> [Problem to solve]: Each record beneath this sentence is to be transcribed exactly as it reads.

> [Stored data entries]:
____________
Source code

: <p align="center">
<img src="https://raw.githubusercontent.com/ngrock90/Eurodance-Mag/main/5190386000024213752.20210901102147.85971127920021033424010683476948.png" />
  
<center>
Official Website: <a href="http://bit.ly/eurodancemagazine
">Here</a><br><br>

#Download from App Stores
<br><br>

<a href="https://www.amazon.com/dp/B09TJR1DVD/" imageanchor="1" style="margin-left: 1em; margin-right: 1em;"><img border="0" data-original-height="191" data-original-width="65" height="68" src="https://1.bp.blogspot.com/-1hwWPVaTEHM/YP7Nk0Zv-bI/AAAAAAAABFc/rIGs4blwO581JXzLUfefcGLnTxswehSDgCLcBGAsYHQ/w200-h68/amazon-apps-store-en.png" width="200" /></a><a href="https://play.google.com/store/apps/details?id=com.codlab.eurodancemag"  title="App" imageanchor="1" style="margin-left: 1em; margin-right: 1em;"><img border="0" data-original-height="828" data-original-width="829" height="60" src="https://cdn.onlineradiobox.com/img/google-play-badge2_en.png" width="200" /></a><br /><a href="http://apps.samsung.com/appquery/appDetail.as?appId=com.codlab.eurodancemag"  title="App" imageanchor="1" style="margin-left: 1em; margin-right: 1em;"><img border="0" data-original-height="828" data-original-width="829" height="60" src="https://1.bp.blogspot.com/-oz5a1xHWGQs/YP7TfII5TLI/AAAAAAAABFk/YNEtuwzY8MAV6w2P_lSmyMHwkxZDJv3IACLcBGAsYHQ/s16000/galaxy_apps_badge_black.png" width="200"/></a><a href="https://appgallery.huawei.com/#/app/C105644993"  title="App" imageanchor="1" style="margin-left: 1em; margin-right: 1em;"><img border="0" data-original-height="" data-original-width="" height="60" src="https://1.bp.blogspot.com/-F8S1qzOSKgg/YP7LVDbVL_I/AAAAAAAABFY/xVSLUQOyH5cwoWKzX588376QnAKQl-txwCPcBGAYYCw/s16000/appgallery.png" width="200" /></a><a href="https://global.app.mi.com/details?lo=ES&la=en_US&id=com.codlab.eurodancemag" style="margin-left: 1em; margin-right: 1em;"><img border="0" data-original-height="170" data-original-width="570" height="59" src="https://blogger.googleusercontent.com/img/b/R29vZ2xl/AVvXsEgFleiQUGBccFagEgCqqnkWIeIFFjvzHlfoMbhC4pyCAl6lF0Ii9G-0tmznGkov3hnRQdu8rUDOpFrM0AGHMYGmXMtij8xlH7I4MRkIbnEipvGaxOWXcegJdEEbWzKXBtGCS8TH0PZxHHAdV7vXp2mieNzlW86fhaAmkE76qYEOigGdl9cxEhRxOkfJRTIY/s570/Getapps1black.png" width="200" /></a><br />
____________
> [Result of this task]:
Source code

: <p align="center">
<img src="https://raw.githubusercontent.com/ngrock90/Eurodance-Mag/main/5190386000024213752.20210901102147.85971127920021033424010683476948.png" />
  
<center>
Official Website: <a href="http://bit.ly/eurodancemagazine
">Here</a><br><br>

#Download from App Stores
<br><br>

<a href="https://www.amazon.com/dp/B09TJR1DVD/" imageanchor="1" style="margin-left: 1em; margin-right: 1em;"><img border="0" data-original-height="191" data-original-width="65" height="68" src="https://1.bp.blogspot.com/-1hwWPVaTEHM/YP7Nk0Zv-bI/AAAAAAAABFc/rIGs4blwO581JXzLUfefcGLnTxswehSDgCLcBGAsYHQ/w200-h68/amazon-apps-store-en.png" width="200" /></a><a href="https://play.google.com/store/apps/details?id=com.codlab.eurodancemag"  title="App" imageanchor="1" style="margin-left: 1em; margin-right: 1em;"><img border="0" data-original-height="828" data-original-width="829" height="60" src="https://cdn.onlineradiobox.com/img/google-play-badge2_en.png" width="200" /></a><br /><a href="http://apps.samsung.com/appquery/appDetail.as?appId=com.codlab.eurodancemag"  title="App" imageanchor="1" style="margin-left: 1em; margin-right: 1em;"><img border="0" data-original-height="828" data-original-width="829" height="60" src="https://1.bp.blogspot.com/-oz5a1xHWGQs/YP7TfII5TLI/AAAAAAAABFk/YNEtuwzY8MAV6w2P_lSmyMHwkxZDJv3IACLcBGAsYHQ/s16000/galaxy_apps_badge_black.png" width="200"/></a><a href="https://appgallery.huawei.com/#/app/C105644993"  title="App" imageanchor="1" style="margin-left: 1em; margin-right: 1em;"><img border="0" data-original-height="" data-original-width="" height="60" src="https://1.bp.blogspot.com/-F8S1qzOSKgg/YP7LVDbVL_I/AAAAAAAABFY/xVSLUQOyH5cwoWKzX588376QnAKQl-txwCPcBGAYYCw/s16000/appgallery.png" width="200" /></a><a href="https://global.app.mi.com/details?lo=ES&la=en_US&id=com.codlab.eurodancemag" style="margin-left: 1em; margin-right: 1em;"><img border="0" data-original-height="170" data-original-width="570" height="59" src="https://blogger.googleusercontent.com/img/b/R29vZ2xl/AVvXsEgFleiQUGBccFagEgCqqnkWIeIFFjvzHlfoMbhC4pyCAl6lF0Ii9G-0tmznGkov3hnRQdu8rUDOpFrM0AGHMYGmXMtij8xlH7I4MRkIbnEipvGaxOWXcegJdEEbWzKXBtGCS8TH0PZxHHAdV7vXp2mieNzlW86fhaAmkE76qYEOigGdl9cxEhRxOkfJRTIY/s570/Getapps1black.png" width="200" /></a><br />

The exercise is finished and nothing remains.